I’ve been muddling about this one for a few days now, and I'm not sure what to think. One minute, I think it’s a great idea; the next minute, I turn up my nose to what seems to be another pointless addition to the morass of the Lake House world we live in.
One can only assume, at this point, that the truth lies somewhere in between.
MotherDuck, DuckDB … whatever, same thing, has doubled down and submitted yet another Lake House format to be added to the already crowded field.
Thanks to Astronomer for sponsoring this newsletter! I’ve worked with Apache Airflow for years, and Astronomer’s Astro platform is hands down the best way to run production-grade Airflow. Their commitment to simplifying data orchestration makes content like this possible. Sign up for a free trial of Astro below.
The only thing I can do at this point is to introduce you to this new Lake House tool and provide some realistic commentary on this latest development. I will give it to you like your grandmother’s comments at Christmas, raw and unadulterated.
As I lie here on my back porch watching the rain pitter-patter on the windows, the thought of dealing with and writing about yet another Lake House format has me dreary and about as excited as the wet and soggy maple tree staring back at me.
But, for you, my dear reader, I will do my best.
How did we get here, and what is DuckLake?

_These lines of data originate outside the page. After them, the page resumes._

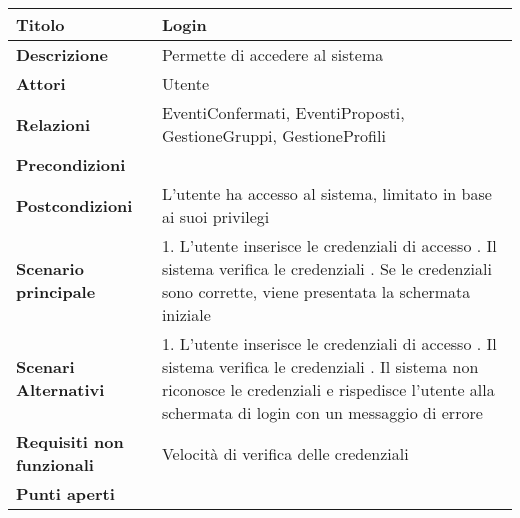 \begin{tabular} {|P{4.5cm}|P{12.5cm}|}
  \hline
  \textbf{Titolo}                   & Login                                                              \\
  \hline
  \textbf{Descrizione}              & Permette di accedere al sistema                                    \\
  \hline
  \textbf{Attori}                   & Utente                                                             \\
  \hline
  \textbf{Relazioni}                & EventiConfermati, EventiProposti, GestioneGruppi, GestioneProfili  \\
  \hline
  \textbf{Precondizioni}            &                                                                    \\
  \hline
  \textbf{Postcondizioni}           & L'utente ha accesso al sistema, limitato in base ai suoi privilegi \\
  \hline
  \textbf{Scenario principale}      & 1. L'utente inserisce le credenziali di
  accesso . Il sistema verifica le credenziali . Se le
  credenziali sono corrette, viene presentata la schermata iniziale                                      \\
  \hline
  \textbf{Scenari Alternativi}      & 1. L'utente inserisce le
  credenziali di accesso . Il sistema verifica le credenziali
  . Il sistema non riconosce le credenziali e rispedisce l'utente
  alla schermata di login con un messaggio di errore                                                     \\
  \hline
  \textbf{Requisiti non funzionali} & Velocità di verifica delle credenziali                             \\
  \hline
  \textbf{Punti aperti}             &                                                                    \\
  \hline
\end{tabular}
\hfill
\break

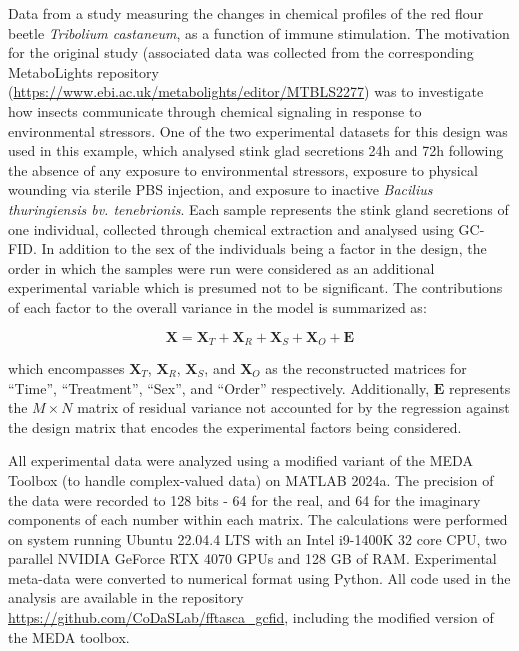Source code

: \documentclass[preprint,12pt]{elsarticle}
\begin{document}
Data from a study measuring the changes in chemical profiles of the red flour beetle \textit{Tribolium castaneum}, as a function of immune stimulation. The motivation for the original study \cite{lo2023immune} (associated data was collected from the corresponding MetaboLights repository (\url{https://www.ebi.ac.uk/metabolights/editor/MTBLS2277}) was to investigate how insects communicate through chemical signaling in response to environmental stressors. One of the two experimental datasets for this design was used in this example, which analysed stink glad secretions 24h and 72h following the absence of any exposure to environmental stressors, exposure to physical wounding via sterile PBS injection, and exposure to inactive \textit{Bacilius thuringiensis bv. tenebrionis}. Each sample represents the stink gland secretions of one individual, collected through chemical extraction and analysed using GC-FID. In addition to the sex of the individuals being a factor in the design, the order in which the samples were run were considered as an additional experimental variable which is presumed not to be significant. The contributions of each factor to the overall variance in the model is summarized as:

\begin{equation}\label{eq:GLM}
    \mathbf{X} = \mathbf{X}_T + \mathbf{X}_R + \mathbf{X}_S + \mathbf{X}_O + \mathbf{E}
\end{equation}

\noindent which encompasses $\mathbf{X}_T$, $\mathbf{X}_R$, $\mathbf{X}_S$, and $\mathbf{X}_O$ as the reconstructed matrices for ``Time'', ``Treatment'', ``Sex'', and ``Order'' respectively. Additionally, $\mathbf{E}$ represents the $M \times N$ matrix of residual variance not accounted for by the regression against the design matrix that encodes the experimental factors being considered. 

All experimental data were analyzed using a modified variant of the MEDA Toolbox \cite{camacho2015multivariate} (to handle complex-valued data) on MATLAB 2024a. The precision of the data were recorded to 128 bits - 64 for the real, and 64 for the imaginary components of each number within each matrix. The calculations were performed on system running Ubuntu 22.04.4 LTS with an Intel i9-1400K 32 core CPU, two parallel NVIDIA GeForce RTX 4070 GPUs and 128 GB of RAM. Experimental meta-data were converted to numerical format using Python. All code used in the analysis are available in the repository \url{https://github.com/CoDaSLab/fftasca_gcfid}, including the modified version of the MEDA toolbox.
\end{document}
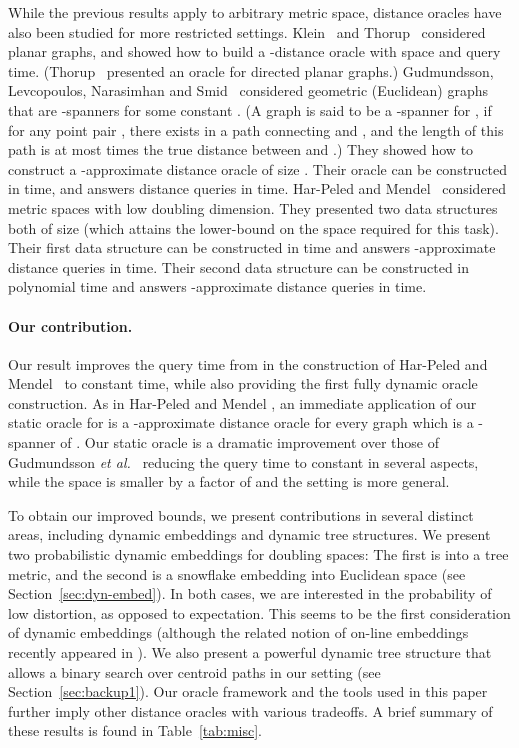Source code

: \documentclass[11pt]{article}
\newcommand{\etal}{{\em et al.\ }}
\begin{document}
While the previous results apply to arbitrary metric space, distance
oracles have also been studied for more restricted settings.
Klein~\cite{Klein02} and Thorup~\cite{Thorup04} considered planar graphs,
and showed how to build a -distance oracle with  space and  query time. (Thorup~\cite{Thorup04}
presented an oracle for directed planar graphs.) Gudmundsson, Levcopoulos,
Narasimhan and Smid~\cite{GuLeNaSm08} considered geometric (Euclidean)
graphs that are -spanners for some constant . (A graph 
is said to be a -spanner for , if for any point pair ,
there exists in  a path connecting  and , and the length of this
path is at most  times the true distance between  and .) They
showed how to construct a -approximate distance oracle of size
. Their oracle can be constructed in
 time, and answers distance queries
in  time. Har-Peled and Mendel~\cite{HaPe06} considered  metric spaces with low doubling dimension. They presented two data structures both of size  (which attains the lower-bound on the space required for this task).
Their first data structure can be constructed in  time and answers -approximate distance queries in  time. Their second data structure can be constructed in polynomial time and answers -approximate distance queries in  time.

\paragraph{Our contribution.}
Our result improves the query time from  in the construction of Har-Peled and Mendel~\cite{HaPe06} to constant time,
while also providing the first fully dynamic oracle construction.
As in Har-Peled and Mendel \cite{HaPe06}, an immediate application of our static oracle for 
is a -approximate distance oracle for every graph which is a
-spanner of . Our static oracle is a dramatic improvement over those 
of Gudmundsson \etal \cite{GuLeNaSm08} reducing the query time to constant in several aspects, 
while the space is smaller by a factor of  and the setting is more general. 

To obtain our improved bounds, we present contributions in several distinct areas, including 
dynamic embeddings and dynamic tree structures. We present two probabilistic dynamic 
embeddings for doubling spaces: The first is into a tree metric, and the second is a 
snowflake embedding into Euclidean space (see Section~\ref{sec:dyn-embed}). In both cases, we 
are interested in the probability of low distortion, as opposed to expectation. This seems to 
be the first consideration of dynamic embeddings (although the related notion of on-line 
embeddings recently appeared in \cite{InMa10}). We also present a powerful dynamic tree 
structure that allows a binary search over centroid paths in our setting (see 
Section~\ref{sec:backup1}). Our oracle framework and the tools used in this paper further 
imply other distance oracles with various tradeoffs. A brief summary of these results is 
found in Table~\ref{tab:misc}.
\end{document}
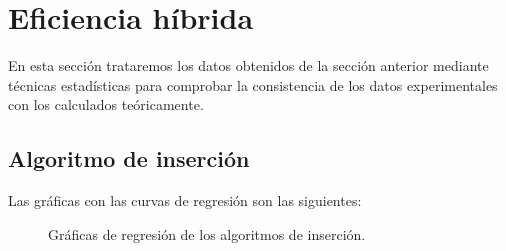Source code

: \documentclass{homework}
\begin{document}
    \section{Eficiencia híbrida}
    
    En esta sección trataremos los datos obtenidos de la sección anterior mediante técnicas estadísticas para
    comprobar la consistencia de los datos experimentales con los calculados teóricamente. 

    \subsection{Algoritmo de inserción}

    Las gráficas con las curvas de regresión son las siguientes:

    \begin{figure}[h]
        \centering


        \caption{Gráficas de regresión de los algoritmos de inserción.}

        \label{hib:insercion}
    \end{figure}
\end{document}
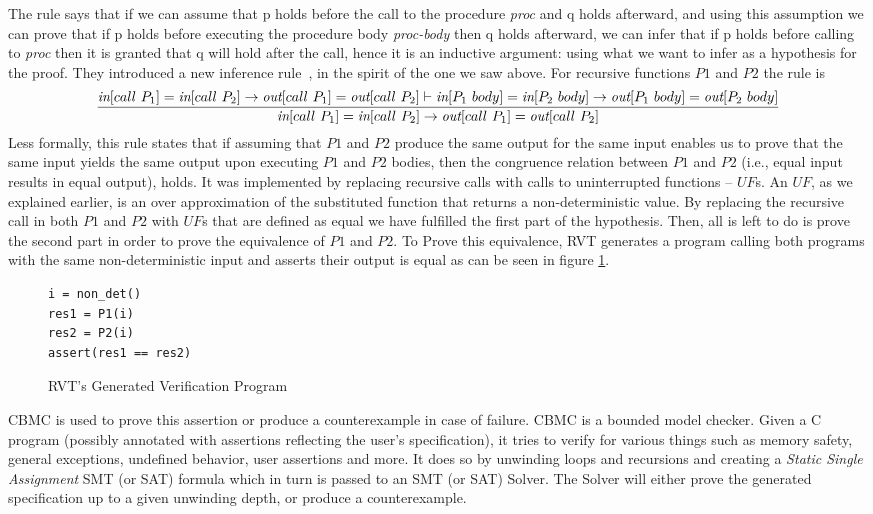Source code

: The rule says that if we can assume that {p} holds before the call to the procedure \emph{proc} and {q} holds afterward, and using this assumption we can prove that if {p} holds before executing the procedure body \emph{proc-body} then {q} holds afterward, we can infer that if {p} holds before calling to \emph{proc} then it is granted that {q} will hold after the call, hence it is an inductive argument: using what we want to infer as a hypothesis for the proof. They introduced a new inference rule~\cite{DBLP:conf/dac/GodlinS09}, in the spirit of the one we saw above. For recursive functions $P1$ and $P2$ the rule is
\begin{equation}
 {\frac {{\emph{in}[call\ P_1]=\emph{in}[call\ P_2]\rightarrow \emph{out}[call\ P_1]=\emph{out}[call\ P_2]} \vdash{\emph{in}[P_1\ body]=\emph{in}[P_2\ body]\rightarrow \emph{out}[P_1\ body]=\emph{out}[P_2\ body]} }
{{\emph{in}[call\ P_1]=\emph{in}[call\ P_2]\rightarrow \emph{out}[call\ P_1]=\emph{out}[call\ P_2]}}} 
\end{equation}
Less formally, this rule states that if  assuming that $P1$ and $P2$ produce the same output for the same input enables us to prove that the same input yields the same output upon executing $P1$ and $P2$ bodies, then the congruence relation between $P1$ and $P2$ (i.e., equal input results in equal output), holds. It was implemented by replacing recursive calls with calls to uninterrupted functions – $UF$s. An $UF$, as we explained earlier, is an over approximation of the substituted function that returns a non-deterministic value. By replacing the recursive call in both $P1$ and $P2$ with $UF$s that are defined as equal we have fulfilled the first part of the hypothesis. Then, all is left to do is prove the second part in order to prove the equivalence of $P1$ and $P2$. To Prove this equivalence, RVT generates a program calling both programs with the same non-deterministic input and asserts their output is equal as can be seen in figure \ref{fig:rvtmainprogram}.
\begin{figure}[h]
\begin{center}
\begin{minipage}{7 cm}

\begin{lstlisting}
i = non_det()
res1 = P1(i)
res2 = P2(i)
assert(res1 == res2) 
\end{lstlisting}
\end{minipage}
\caption{RVT's Generated Verification Program}
\label{fig:rvtmainprogram}
\end{center}
\end{figure}
CBMC is used to prove this assertion or produce a counterexample in case of failure. CBMC is a bounded model checker. Given a C program (possibly annotated with assertions reflecting the user's specification), it tries to verify for various things such as memory safety, general exceptions, undefined behavior, user assertions and more. It does so by unwinding loops and recursions and creating a \emph{Static Single Assignment} SMT (or SAT) formula which in turn is passed to an SMT (or SAT) Solver. The Solver will either prove the generated specification up to a given unwinding depth, or produce a counterexample.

The simple fact is that we live in a Lake House world now, and there is no going back. It’s here to stay, at least for the next decade or two.
Like it or not, your CTO has followed the lemmings down the long and winding Lake House + AI road, and there is no turning back. This has all happened fairly quickly and relatively recently, causing a new tech data gold rush of sorts.
I’m sure some bumbling acolytes will disagree with me, but as of today, you have three serious options when it comes to choosing a Lake House Storage format.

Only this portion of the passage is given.